The broader impact/commercial potential of this Small Business Innovation Research (SBIR) Phase I project is to accelerate the development of vaccines and anti-virals with artificial intelligence (AI) techniques. This project will develop technology to detect changes in virus-infected cells days or weeks before they can be detected manually. This will accelerate studies for novel anti-viral compounds characterizing their effectiveness on rapidly mutating viral strains, such as influenza and SARS-CoV-2. This will impact COVID-19 research and general virology.

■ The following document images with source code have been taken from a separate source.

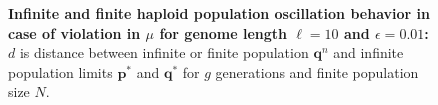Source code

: \begin{figure}[H]
\begin{center}
\hspace{5pt}
\hspace{5pt}


\caption{\textbf{Infinite and finite haploid population oscillation behavior in case of violation in $\mu$ for genome length $\ell = 10$ and $\epsilon = 0.01$:} $d$ is
  distance between infinite or finite population ${\bm q}^n$ and infinite
  population limits ${{\bm p}^\ast}$ and ${{\bm q}^{\ast}}$ for $g$ generations and finite population size $N$.}
\label{oscillation_10h_vio_mu_0.01}
\end{center}
\end{figure}

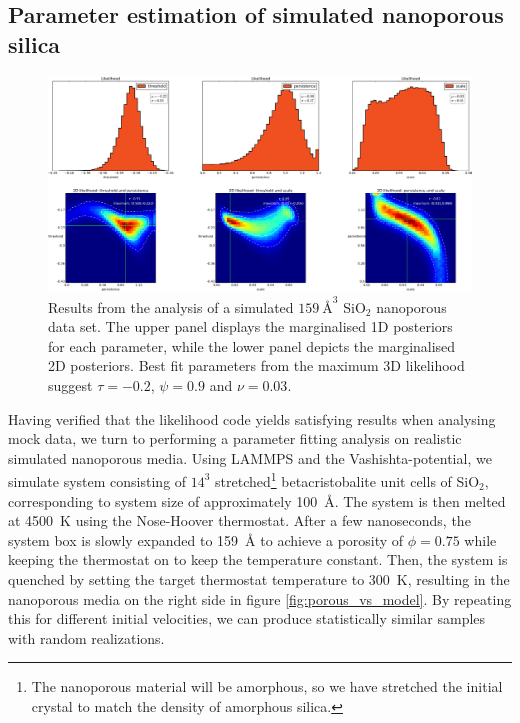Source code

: \documentclass[aps,pre,twocolumn,letterpaper,floatfix,showpacs]{revtex4}
\begin{document}
\subsection{Parameter estimation of simulated nanoporous silica}
\begin{figure}
\includegraphics[width=.99\textwidth]{results_porous_full.png}
\caption{
Results from the analysis of a simulated $\SI{159} {\angstrom}^3$ SiO$_2$ nanoporous data set. The upper panel displays the marginalised 1D posteriors for each parameter, while the lower panel depicts the marginalised 2D posteriors. Best fit parameters from the maximum 3D likelihood suggest $\tau=-0.2$, $\psi=0.9$ and $\nu=0.03$.
}

\label{fig:porous_results1}
\end{figure}
Having verified that the likelihood code yields satisfying results when analysing mock data, we turn to 
performing a parameter fitting analysis on realistic simulated nanoporous media.
Using LAMMPS\cite{plimpton1995fast} and the Vashishta-potential\cite{vashishta1990interaction},
we simulate system consisting of $14^3$ stretched\footnote{The nanoporous material will be amorphous, so we have stretched the initial crystal to match the density of amorphous silica.} betacristobalite unit cells of SiO$_2$, corresponding
to system size of approximately \SI{100}{\angstrom}. 
The system is then melted at \SI{4500}{\kelvin} using the Nose-Hoover thermostat.
After a few nanoseconds, the system box is slowly expanded to \SI{159}{\angstrom} to achieve a porosity of $\phi=0.75$ while keeping the thermostat on to keep the temperature constant.
Then, the system is quenched by setting the target thermostat temperature to \SI{300}{\kelvin},
resulting in the nanoporous media on the right side in figure \ref{fig:porous_vs_model}. 
By repeating this for different initial velocities, we can produce statistically similar samples with random realizations. 
\end{document}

This SBIR Phase I project will investigate AI techniques to accelerate testing of anti-viral agents in plaque assays for the development of vaccines and anti-virals. These assays measure the number of infectious viral particles in a sample by observing the effects of infection on a culture of susceptible cells. Currently, the assay takes 2-14 days because several rounds of infection are necessary to ensure an accurate reading. This project will advance AI techniques to automatically detect infected cells in microscopy images without human intervention or time-consuming preparations, thereby increasing the throughput for these assays. To achieve this goal, this project will: 1) Collect a time-course of microscopy images of infected cell cultures for training an AI model to measure virus infections automatically on large cell culture plates; 2) Investigate microscopy image acquisition approaches with respect to ease of integration in existing workflows and image quality; 3) Evaluate the suitability of various AI techniques; 4) Determine the detection accuracy and compare it with traditional assays.

This award reflects NSF's statutory mission and has been deemed worthy of support through evaluation using the Foundation's intellectual merit and broader impacts review criteria.